Start of DATA PROVIDED
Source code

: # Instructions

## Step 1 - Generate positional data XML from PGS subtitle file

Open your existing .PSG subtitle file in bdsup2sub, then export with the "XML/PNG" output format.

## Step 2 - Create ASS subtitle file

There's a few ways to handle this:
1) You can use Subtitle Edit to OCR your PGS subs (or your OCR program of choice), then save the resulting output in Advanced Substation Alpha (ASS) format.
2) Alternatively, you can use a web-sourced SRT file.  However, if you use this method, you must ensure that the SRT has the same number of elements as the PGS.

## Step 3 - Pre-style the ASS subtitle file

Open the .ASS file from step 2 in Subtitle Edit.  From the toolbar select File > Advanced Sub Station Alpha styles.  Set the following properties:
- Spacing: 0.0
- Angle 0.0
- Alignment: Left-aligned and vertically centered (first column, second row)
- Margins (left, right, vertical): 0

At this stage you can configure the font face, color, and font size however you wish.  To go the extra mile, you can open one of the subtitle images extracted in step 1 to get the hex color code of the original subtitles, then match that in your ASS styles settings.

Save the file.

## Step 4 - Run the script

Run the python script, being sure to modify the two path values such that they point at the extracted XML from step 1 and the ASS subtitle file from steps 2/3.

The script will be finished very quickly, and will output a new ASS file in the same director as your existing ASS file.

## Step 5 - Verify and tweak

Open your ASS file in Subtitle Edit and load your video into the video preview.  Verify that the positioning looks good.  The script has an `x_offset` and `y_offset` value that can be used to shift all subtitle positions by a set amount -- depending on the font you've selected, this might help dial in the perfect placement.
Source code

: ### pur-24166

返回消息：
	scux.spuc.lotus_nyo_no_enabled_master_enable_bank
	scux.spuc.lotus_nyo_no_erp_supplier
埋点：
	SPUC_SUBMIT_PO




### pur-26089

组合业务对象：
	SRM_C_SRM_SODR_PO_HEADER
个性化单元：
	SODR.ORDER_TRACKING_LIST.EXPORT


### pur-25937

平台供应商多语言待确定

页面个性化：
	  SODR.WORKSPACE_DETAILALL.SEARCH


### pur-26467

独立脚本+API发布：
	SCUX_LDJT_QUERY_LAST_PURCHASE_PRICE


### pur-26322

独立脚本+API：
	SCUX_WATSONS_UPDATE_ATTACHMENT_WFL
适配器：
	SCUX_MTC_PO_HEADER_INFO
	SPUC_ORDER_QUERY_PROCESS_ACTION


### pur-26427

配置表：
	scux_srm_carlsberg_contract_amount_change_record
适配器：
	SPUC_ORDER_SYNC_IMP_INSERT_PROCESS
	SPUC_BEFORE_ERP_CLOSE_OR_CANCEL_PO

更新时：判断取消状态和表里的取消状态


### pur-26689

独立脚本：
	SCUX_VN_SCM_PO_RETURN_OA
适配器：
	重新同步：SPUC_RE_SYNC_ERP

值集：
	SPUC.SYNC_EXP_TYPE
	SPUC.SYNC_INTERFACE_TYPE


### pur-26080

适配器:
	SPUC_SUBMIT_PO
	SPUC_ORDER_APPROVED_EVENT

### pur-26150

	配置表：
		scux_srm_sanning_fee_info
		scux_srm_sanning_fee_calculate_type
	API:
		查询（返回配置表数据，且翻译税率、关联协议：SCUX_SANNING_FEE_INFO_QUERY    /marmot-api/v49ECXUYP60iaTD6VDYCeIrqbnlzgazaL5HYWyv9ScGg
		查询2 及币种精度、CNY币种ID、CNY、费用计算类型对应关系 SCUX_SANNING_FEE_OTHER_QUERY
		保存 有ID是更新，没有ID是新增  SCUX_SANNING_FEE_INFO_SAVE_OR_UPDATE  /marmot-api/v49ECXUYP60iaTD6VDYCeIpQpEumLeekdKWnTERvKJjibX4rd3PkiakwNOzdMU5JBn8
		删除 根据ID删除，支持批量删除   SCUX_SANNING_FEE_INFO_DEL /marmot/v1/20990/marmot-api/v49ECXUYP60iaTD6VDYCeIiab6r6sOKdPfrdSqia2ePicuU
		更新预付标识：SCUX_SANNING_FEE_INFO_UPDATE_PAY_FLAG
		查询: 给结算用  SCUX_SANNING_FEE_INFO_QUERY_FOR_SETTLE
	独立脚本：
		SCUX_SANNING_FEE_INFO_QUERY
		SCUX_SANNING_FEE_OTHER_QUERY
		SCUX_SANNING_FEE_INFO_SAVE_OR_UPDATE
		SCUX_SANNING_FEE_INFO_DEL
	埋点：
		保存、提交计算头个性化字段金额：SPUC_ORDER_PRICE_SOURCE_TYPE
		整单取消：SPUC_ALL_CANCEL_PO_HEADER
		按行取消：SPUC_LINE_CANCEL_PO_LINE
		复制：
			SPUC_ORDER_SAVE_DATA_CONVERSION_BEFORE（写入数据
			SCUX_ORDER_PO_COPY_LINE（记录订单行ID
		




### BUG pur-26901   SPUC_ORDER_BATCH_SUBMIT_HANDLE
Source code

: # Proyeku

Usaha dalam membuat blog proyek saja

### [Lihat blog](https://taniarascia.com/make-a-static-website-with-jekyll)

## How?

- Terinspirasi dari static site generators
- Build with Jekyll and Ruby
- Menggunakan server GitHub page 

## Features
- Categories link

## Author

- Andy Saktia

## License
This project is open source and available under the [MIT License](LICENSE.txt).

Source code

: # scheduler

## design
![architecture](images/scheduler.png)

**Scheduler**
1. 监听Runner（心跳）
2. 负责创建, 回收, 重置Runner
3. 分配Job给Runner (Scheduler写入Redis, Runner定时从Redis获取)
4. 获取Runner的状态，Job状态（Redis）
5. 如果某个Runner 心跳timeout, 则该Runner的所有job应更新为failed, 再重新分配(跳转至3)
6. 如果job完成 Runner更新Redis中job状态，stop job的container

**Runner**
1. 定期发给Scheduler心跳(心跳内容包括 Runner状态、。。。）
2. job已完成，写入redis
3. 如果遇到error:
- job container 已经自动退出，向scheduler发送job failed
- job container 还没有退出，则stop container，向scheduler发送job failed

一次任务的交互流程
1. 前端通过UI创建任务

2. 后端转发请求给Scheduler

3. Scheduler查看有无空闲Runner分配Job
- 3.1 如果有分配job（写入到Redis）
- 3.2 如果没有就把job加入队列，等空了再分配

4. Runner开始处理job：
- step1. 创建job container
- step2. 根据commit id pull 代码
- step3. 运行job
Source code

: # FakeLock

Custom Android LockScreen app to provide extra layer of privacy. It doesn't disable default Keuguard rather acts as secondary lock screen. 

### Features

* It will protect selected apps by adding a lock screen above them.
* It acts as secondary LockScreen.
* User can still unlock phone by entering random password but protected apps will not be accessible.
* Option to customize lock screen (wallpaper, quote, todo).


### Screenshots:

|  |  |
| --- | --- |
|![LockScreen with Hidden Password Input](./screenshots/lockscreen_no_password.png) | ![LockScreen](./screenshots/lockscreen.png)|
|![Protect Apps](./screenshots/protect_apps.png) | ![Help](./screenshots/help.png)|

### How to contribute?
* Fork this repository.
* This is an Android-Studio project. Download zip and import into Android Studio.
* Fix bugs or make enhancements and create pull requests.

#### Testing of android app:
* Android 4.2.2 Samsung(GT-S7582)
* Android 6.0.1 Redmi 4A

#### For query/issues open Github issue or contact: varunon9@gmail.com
End of DATA PROVIDED
WHAT THE TASK ASKS
Your task is to gather all lines from the entries above that hold the word "project".

YOUR RESPONSE
This project is open source and available under the [MIT License](LICENSE.txt).
* This is an Android-Studio project. Download zip and import into Android Studio.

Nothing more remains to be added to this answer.